Musings on HSP Personality

Always being different.

I’d like to mention a couple of things.

One is Meyers Briggs personality types. I, for example, am a primary INTP. You will have to look up what that means if you are not familiar with it.

The other thing I want to mention is something I bet you have never heard of.  It’s called HSP, or Highly Sensitive Person. It doesn’t mean sensitive in terms of having thin skin versus thick skin, or a sissified narcissist, or anything like that, which is the first thing the term conjure sin the mind. Instead it has to do with the way the brain works. It means absorbing a lot of information all at once,  not being able to process it.  It has to do with filtering of sensory data, and parallel processing of it.

This has some implications for HSP characteristics.

For examples, it is said of HSP’s they feeling more deeply that most.  The think more deeply than most. It doesnt mean they are smarter. It means they process the meaning of things in a different way.

In conversations HSP’s always have the comeback the next day, never on the tip of their tongue.

So people think they have no wits. The next day, if the HSP mentions the comeback, it goes flat,  the other person doesn’t even remember, and is puzzled as to “why are you still thinking about that.” Well, the reason is, the HSP has been thinking about it all along. The answer wasn’t reached until now.

As an HSP I can go to a dance, say “Hi” to a few people, and in 15 minutes I am completely overwhelmed and have to leave. That is because I absorb all the conversations around me. I leave, go to a quiet dark place, and replay what I just experienced in my head, sifting through it. Thinking about it, rolling it over like a stone in my mind.  Dances are not only not fun, they are painful. I hate busy places with loud music. Most people think its great fun to get drunk and seek loud stimulating environments.  I don’t get it as to why that is fun.
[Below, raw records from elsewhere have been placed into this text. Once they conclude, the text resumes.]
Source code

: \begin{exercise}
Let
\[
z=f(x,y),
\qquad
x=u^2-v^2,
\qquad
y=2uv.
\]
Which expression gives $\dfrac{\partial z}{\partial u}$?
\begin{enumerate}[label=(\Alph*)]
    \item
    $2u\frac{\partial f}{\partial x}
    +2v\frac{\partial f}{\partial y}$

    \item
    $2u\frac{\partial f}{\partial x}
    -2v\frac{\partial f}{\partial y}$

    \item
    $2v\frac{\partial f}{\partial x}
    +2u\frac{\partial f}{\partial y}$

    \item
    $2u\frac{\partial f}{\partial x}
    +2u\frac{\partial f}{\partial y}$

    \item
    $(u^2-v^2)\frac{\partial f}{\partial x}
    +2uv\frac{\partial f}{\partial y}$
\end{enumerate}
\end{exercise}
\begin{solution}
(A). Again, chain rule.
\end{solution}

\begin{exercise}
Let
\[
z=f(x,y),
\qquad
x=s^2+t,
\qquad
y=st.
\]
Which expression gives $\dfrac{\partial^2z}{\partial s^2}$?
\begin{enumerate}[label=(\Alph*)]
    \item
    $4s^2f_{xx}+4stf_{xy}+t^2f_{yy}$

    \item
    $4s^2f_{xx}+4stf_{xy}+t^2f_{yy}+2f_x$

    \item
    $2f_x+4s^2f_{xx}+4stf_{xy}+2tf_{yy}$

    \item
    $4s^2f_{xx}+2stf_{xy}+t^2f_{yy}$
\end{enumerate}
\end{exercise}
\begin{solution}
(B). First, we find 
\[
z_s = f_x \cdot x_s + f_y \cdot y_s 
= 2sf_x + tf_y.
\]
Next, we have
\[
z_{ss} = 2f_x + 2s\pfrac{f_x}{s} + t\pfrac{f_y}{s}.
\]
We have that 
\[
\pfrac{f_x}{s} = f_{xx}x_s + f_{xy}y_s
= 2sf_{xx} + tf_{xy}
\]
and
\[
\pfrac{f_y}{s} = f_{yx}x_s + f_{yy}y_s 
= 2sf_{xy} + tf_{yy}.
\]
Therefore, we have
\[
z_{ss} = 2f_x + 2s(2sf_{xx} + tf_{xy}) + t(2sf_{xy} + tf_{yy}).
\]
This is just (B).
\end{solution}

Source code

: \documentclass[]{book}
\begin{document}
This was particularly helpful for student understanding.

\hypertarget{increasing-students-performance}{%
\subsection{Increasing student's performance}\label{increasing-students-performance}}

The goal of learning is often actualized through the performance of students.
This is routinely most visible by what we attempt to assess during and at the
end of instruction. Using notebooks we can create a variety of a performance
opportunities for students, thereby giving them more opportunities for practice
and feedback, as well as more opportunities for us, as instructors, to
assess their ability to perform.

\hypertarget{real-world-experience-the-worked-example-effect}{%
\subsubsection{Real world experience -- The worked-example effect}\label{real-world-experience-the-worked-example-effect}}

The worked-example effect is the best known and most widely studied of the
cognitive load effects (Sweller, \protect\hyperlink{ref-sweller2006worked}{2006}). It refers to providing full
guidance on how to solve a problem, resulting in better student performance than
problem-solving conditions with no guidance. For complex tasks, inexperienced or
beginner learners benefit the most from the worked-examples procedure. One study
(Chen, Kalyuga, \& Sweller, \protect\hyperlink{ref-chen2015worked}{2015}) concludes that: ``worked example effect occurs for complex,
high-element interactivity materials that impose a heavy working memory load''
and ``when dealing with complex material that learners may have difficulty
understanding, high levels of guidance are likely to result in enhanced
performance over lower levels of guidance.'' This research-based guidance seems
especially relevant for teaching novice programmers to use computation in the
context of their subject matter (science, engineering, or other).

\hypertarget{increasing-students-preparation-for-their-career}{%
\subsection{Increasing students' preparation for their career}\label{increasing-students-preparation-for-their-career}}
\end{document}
My wife and I periodically go to norwegian conventions.  These are social events and seminars. After three days I am completely exhausted and I don’t recover for a month.  It is sensory overload. I think through everything everybody said to me over that three days.

This sometimes affects the sociology of the workplace.

In meetings I am usually quiet. After a meeting I initiate one on one conversations with people who were in the meeting. Sometimes they complain I should have brought things up in the meeting.  But to me that would mean making the meeting into a furball.  TO BE AVOIDED AT ALL  COSTS.  Because it causes overload. Besides, my brain processed the discussion AFTERWARD not during.

A furball also means others become assertive and loud.  I’ve noticed that the loudest person in the room wins.  Or they think they do.  

This ‘not wanting to compete in a fishbowl shouting  meeting’  is sort of career limiting, at least in the software industry.   I’ve noticed that the person who may be most authoritative but is quieter simply gets ignored by  engineers who are butting heads and being loud.  So it turns out that the best teams are the ones who have a strong leader who has a vision and imposes that vision regardless of the shouting. This model is sort of military in style.

Well, that’s my lame attempt at sociology.  I think most engineers are ingrown sociopaths whose purpose in life is to never cooperate with others.  😉

Part of and HSP’s problem has to do with scope; the scope of the ideas being discussed. And their implications. An HSP tends to see two or three hills over the horizon because of what they are thinking about. Whereas others are looking only at the local hill.

For me this means others dont know what I am talking about half the time.  Thinkers do. But non thinkers don’t.   For me this latter might be more the INTP characteristic than the HSP part, or it may be a combination. The result sometimes is a form of social isolation. I can be very lonely in a huge crowd.